Local Funding Sources

The major source of public library funding in Montana comes from local property taxes, either through a specific mill levy or an appropriation from general funds. State law allows the governing body of a city or county with an established public library to levy a special tax in the amount necessary to maintain adequate public library service unless an increased mill levy is approved through a vote of the people.

In addition, emergency mill levies can be used as a source of funding for special needs. The timeline below outlines the steps and timing necessary to pass a mill levy.

Libraries that receive funds from mill levies are eligible to receive prorated money from sources other than property taxes as well, such as ancillary taxes including motor vehicle taxes, oil and gas production taxes, motorcycle fees and so on. State law also allows the governing body of any city or county, or a combination of the city and county, to establish a library depreciation fund. This money can be used to acquire property, make capital improvements and purchase equipment necessary for library services. City or county funds allocated to the library but not spent at the end of the fiscal year can be applied to the library depreciation reserve fund. The library board must request establishment of this fund. To obtain more local support for your library, you may wish to ask the public to vote on a special mill levy for the library. It's a time consuming task, but worth it. You'll receive a much-needed boost to your budget if you are successful and will be able to offer better services.

Suggested Mill Levy Timeline

January - March

Library director and board define goals and prepare budget for upcoming year

April - May

Trustees communicate with city or county commissioners about budget and the need for a mill levy.

June - July

Library board seeks out the legal requirements and ballot language.

August - September

Director and board recruit for board/citizens' task force and appoint task force members.

October - December

Task force identifies funding sources and develops the petition*. Task force presents recommendations to the trustees. Trustees adopt task force recommendations and support petition.

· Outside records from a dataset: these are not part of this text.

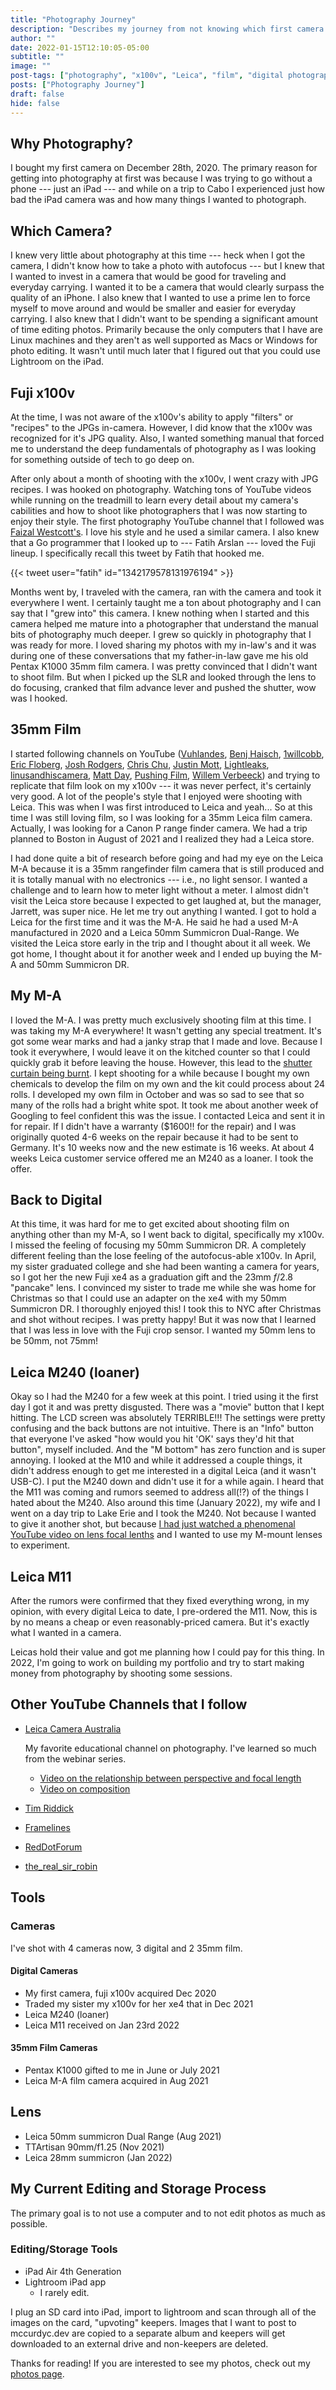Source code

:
 ```yaml
---
title: "Photography Journey"
description: "Describes my journey from not knowing which first camera to buy and not knowing how to use autofocus to purchasing a 35mm film camera with no light meter."
author: ""
date: 2022-01-15T12:10:05-05:00
subtitle: ""
image: ""
post-tags: ["photography", "x100v", "Leica", "film", "digital photography", "hobby"]
posts: ["Photography Journey"]
draft: false
hide: false
---
```


## Why Photography?

I bought my first camera on December 28th, 2020. The primary reason for getting
into photography at first was because I was trying to go without a phone --- just
an iPad --- and while on a trip to Cabo I experienced just how bad the iPad camera
was and how many things I wanted to photograph.

## Which Camera?

I knew very little about photography at this time --- heck when I got the camera,
I didn't know how to take a photo with autofocus --- but I knew that I wanted to
invest in a camera that would be good for traveling and everyday carrying. I
wanted it to be a camera that would clearly surpass the quality of an iPhone.
I also knew that I wanted to use a prime len to force myself to move around and
would be smaller and easier for everyday carrying.
I also knew that I didn't want to be spending a significant amount of time
editing photos. Primarily because the only computers that I have are
Linux machines and they aren't as well supported as Macs or Windows for photo
editing. It wasn't until much later that I figured out that you could use
Lightroom on the iPad.

## Fuji x100v

At the time, I was not aware of the x100v's
ability to apply "filters" or "recipes" to the JPGs in-camera. However, I did
know that the x100v was recognized for it's JPG quality. Also, I wanted something
manual that forced me to understand the deep fundamentals of photography as I was
looking for something outside of tech to go deep on.

After only about a month of shooting with the x100v, I went crazy with JPG recipes.
I was hooked on photography. Watching tons of YouTube videos while running on the
treadmill to learn every detail about my camera's cabilities and how to shoot
like photographers that I was now starting to enjoy their style. The first photography
YouTube channel that I followed was [Faizal Westcott's](https://www.youtube.com/channel/UCTsvuq1quT9ZC_-uac6dc4Q).
I love his style and he used a similar camera. I also knew that a Go programmer
that I looked up to --- Fatih Arslan --- loved the Fuji lineup. I specifically
recall this tweet by Fatih that hooked me.

{{< tweet user="fatih" id="1342179578131976194" >}}

Months went by, I traveled with the camera, ran with the camera and took it everywhere
I went. I certainly taught me a ton about photography and I can say that I
"grew into" this camera. I knew nothing when I started and this camera helped me
mature into a photographer that understand the manual bits of photography much deeper.
I grew so quickly in photography that I was ready for more. I loved sharing my photos
with my in-law's and it was during one of these conversations that my father-in-law
gave me his old Pentax K1000 35mm film camera. I was pretty convinced that I didn't
want to shoot film. But when I picked up the SLR and looked through the lens to
do focusing, cranked that film advance lever and pushed the shutter, wow was I hooked.

## 35mm Film

I started following channels on YouTube
([Vuhlandes](https://www.youtube.com/channel/UCla3VF8y6VixwulHEHZ9MQQ),
[Benj Haisch](https://www.youtube.com/user/BenjHaisch),
[1willcobb](https://www.youtube.com/channel/UCgeSDwPH-6ttgxdPANBjQPQ),
[Eric Floberg](https://www.youtube.com/user/edflobe),
[Josh Rodgers](https://www.youtube.com/c/JoshRodgers_/featured),
[Chris Chu](https://www.youtube.com/channel/UCvfnLAcg3SzXuxBabWBoApA),
[Justin Mott](https://www.youtube.com/channel/UC4cwfSfapW2uLCXGGmQFR4g),
[Lightleaks](https://www.youtube.com/channel/UCuPGQsIpsYjPYQrBdnSDhqg),
[linusandhiscamera](https://www.youtube.com/channel/UC3UrTubzntGwzXMFvuGxh_Q),
[Matt Day](https://www.youtube.com/user/mattdayphotofilmshow),
[Pushing Film](https://www.youtube.com/channel/UCOLjsu9z6rji0SOvpzZ4n5w),
[Willem Verbeeck](https://www.youtube.com/channel/UCIvTu9cuf-NZFzHPJZPH23Q))
and trying to replicate that film look on my x100v --- it was never perfect, it's
certainly very good. A lot of the people's style that I enjoyed were shooting with
Leica. This was when I was first introduced to Leica and yeah... So at this time
I was still loving film, so I was looking for a 35mm Leica film camera. Actually,
I was looking for a Canon P range finder camera. We had a trip planned to Boston
in August of 2021 and I realized they had a Leica store.

I had done quite a bit of research before going and had my eye on the Leica M-A
because it is a 35mm rangefinder film camera that is still produced and it is
totally manual with no electronics --- i.e., no light sensor. I wanted
a challenge and to learn how to meter light without a meter. I almost didn't visit
the Leica store because I expected to get laughed at, but the manager, Jarrett,
was super nice. He let me try out anything I wanted. I got to hold a Leica for
the first time and it was the M-A. He said he had a used M-A manufactured in 2020
and a Leica 50mm Summicron Dual-Range. We visited the Leica store early in the trip
and I thought about it all week. We got home, I thought about it for another week
and I ended up buying the M-A and 50mm Summicron DR.

## My M-A

I loved the M-A. I was pretty much exclusively shooting film at this time. I was
taking my M-A everywhere! It wasn't getting any special treatment. It's got some
wear marks and had a janky strap that I made and love. Because I took it everywhere,
I would leave it on the kitched counter so that I could quickly grab it before leaving
the house. However, this lead to the [shutter curtain being burnt](https://transienteye.com/2015/02/13/leica-shutter-curtain-burn-and-repair/).
I kept shooting for a while because I bought my own chemicals to develop the film
on my own and the kit could process about 24 rolls. I developed my own film in October
and was so sad to see that so many of the rolls had a bright white spot. It took
me about another week of Googling to feel confident this was the issue. I contacted
Leica and sent it in for repair. If I didn't have a warranty ($1600!! for the repair)
and I was originally quoted 4-6 weeks on the repair because it had to be sent to
Germany. It's 10 weeks now and the new estimate is 16 weeks. At about 4 weeks
Leica customer service offered me an M240 as a loaner. I took the offer.

## Back to Digital

At this time, it was hard for me to get excited about shooting film on anything
other than my M-A, so I went back to digital, specifically my x100v. I missed the
feeling of focusing my 50mm Summicron DR. A completely different feeling than
the lose feeling of the autofocus-able x100v. In April, my sister graduated college
and she had been wanting a camera for years, so I got her the new Fuji xe4 as
a graduation gift and the 23mm *f*/2.8 "pancake" lens. I convinced my sister to
trade me while she was home for Christmas so that I could use an adapter on the
xe4 with my 50mm Summicron DR. I thoroughly enjoyed this! I took this to NYC
after Christmas and shot without recipes. I was pretty happy! But it was now
that I learned that I was less in love with the Fuji crop sensor. I wanted my
50mm lens to be 50mm, not 75mm!

## Leica M240 (loaner)

Okay so I had the M240 for a few week at this point. I tried using it the first
day I got it and was pretty disgusted. There was a "movie" button that I kept
hitting. The LCD screen was absolutely TERRIBLE!!! The settings were pretty
confusing and the back buttons are not intuitive. There is an "Info" button that
everyone I've asked "how would you hit 'OK' says they'd hit that button", myself
included. And the "M bottom" has zero function and is super annoying. I looked
at the M10 and while it addressed a couple things, it didn't address enough to get
me interested in a digital Leica (and it wasn't USB-C). I put the M240 down and
didn't use it for a while again. I heard that the M11 was coming and rumors seemed
to address all(!?) of the things I hated about the M240. Also around this time (January
2022), my wife and I went on a day trip to Lake Erie and I took the M240. Not
because I wanted to give it another shot, but because [I had just watched a phenomenal
YouTube video on lens focal lenths](https://youtu.be/p_Szcnr8klA) and I wanted
to use my M-mount lenses to experiment.

## Leica M11

After the rumors were confirmed that they fixed everything wrong, in my opinion,
with every digital Leica to date, I pre-ordered the M11. Now, this is by no means
a cheap or even reasonably-priced camera. But it's exactly what I wanted in a camera.

Leicas hold their value and got me planning how I could pay for this thing. In 2022,
I'm going to work on building my portfolio and try to start making money from
photography by shooting some sessions.

## Other YouTube Channels that I follow

- [Leica Camera Australia](https://www.youtube.com/channel/UCNp5Pn_IFRWKUI9XcwwIDyA)

  My favorite educational channel on photography. I've learned so much from the
  webinar series.

  - [Video on the relationship between perspective and focal length](https://youtu.be/p_Szcnr8klA)
  - [Video on composition](https://youtu.be/Th68USKZ9X0)

- [Tim Riddick](https://www.youtube.com/user/MrTimriddick2)
- [Framelines](https://www.youtube.com/channel/UCg97Ni73ozwdoSytGSqTRyA)
- [RedDotForum](https://www.youtube.com/user/RedDotForum)
- [the_real_sir_robin](https://www.youtube.com/channel/UCc-9JMcDZSh6R4OXuWX6Gag)

## Tools

### Cameras

I've shot with 4 cameras now, 3 digital and 2 35mm film.

#### Digital Cameras

- My first camera, fuji x100v acquired Dec 2020
- Traded my sister my x100v for her xe4 that in Dec 2021
- Leica M240 (loaner)
- Leica M11 received on Jan 23rd 2022

#### 35mm Film Cameras

- Pentax K1000 gifted to me in June or July 2021
- Leica M-A film camera acquired in Aug 2021

## Lens

- Leica 50mm summicron Dual Range (Aug 2021)
- TTArtisan 90mm/f1.25 (Nov 2021)
- Leica 28mm summicron (Jan 2022)

## My Current Editing and Storage Process

The primary goal is to not use a computer and to not edit photos as much as possible.

### Editing/Storage Tools

- iPad Air 4th Generation
- Lightroom iPad app
  - I rarely edit.

I plug an SD card into iPad, import to lightroom and scan through all of the images
on the card, "upvoting" keepers. Images that I want to post to mccurdyc.dev are
copied to a separate album and keepers will get downloaded to an external drive
and non-keepers are deleted.

Thanks for reading! If you are interested to see my photos, check out my
[photos page](/photos).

Task force circulates petition*, which must be signed by at least five percent of the resident taxpayers. Trustees meet with city or county clerk to review ballot language. Trustees and commissioners meet to discuss petition and election. Trustees and task force hold an informational meeting about the adopted mill levy vote.


Library board files petition* with governing body at least 90 days prior to the general election. Task force recruits a citizens' campaign committee.

March - May

Citizen's campaign committee prepares facts, fliers and other materials; holds informational meetings for the public; and implements other steps in publicity campaign.



**Petition may not be required if local governing body handles the entire process by its power of resolution.
**Develop comparable timelines for elections not in June by working back from the date of the election.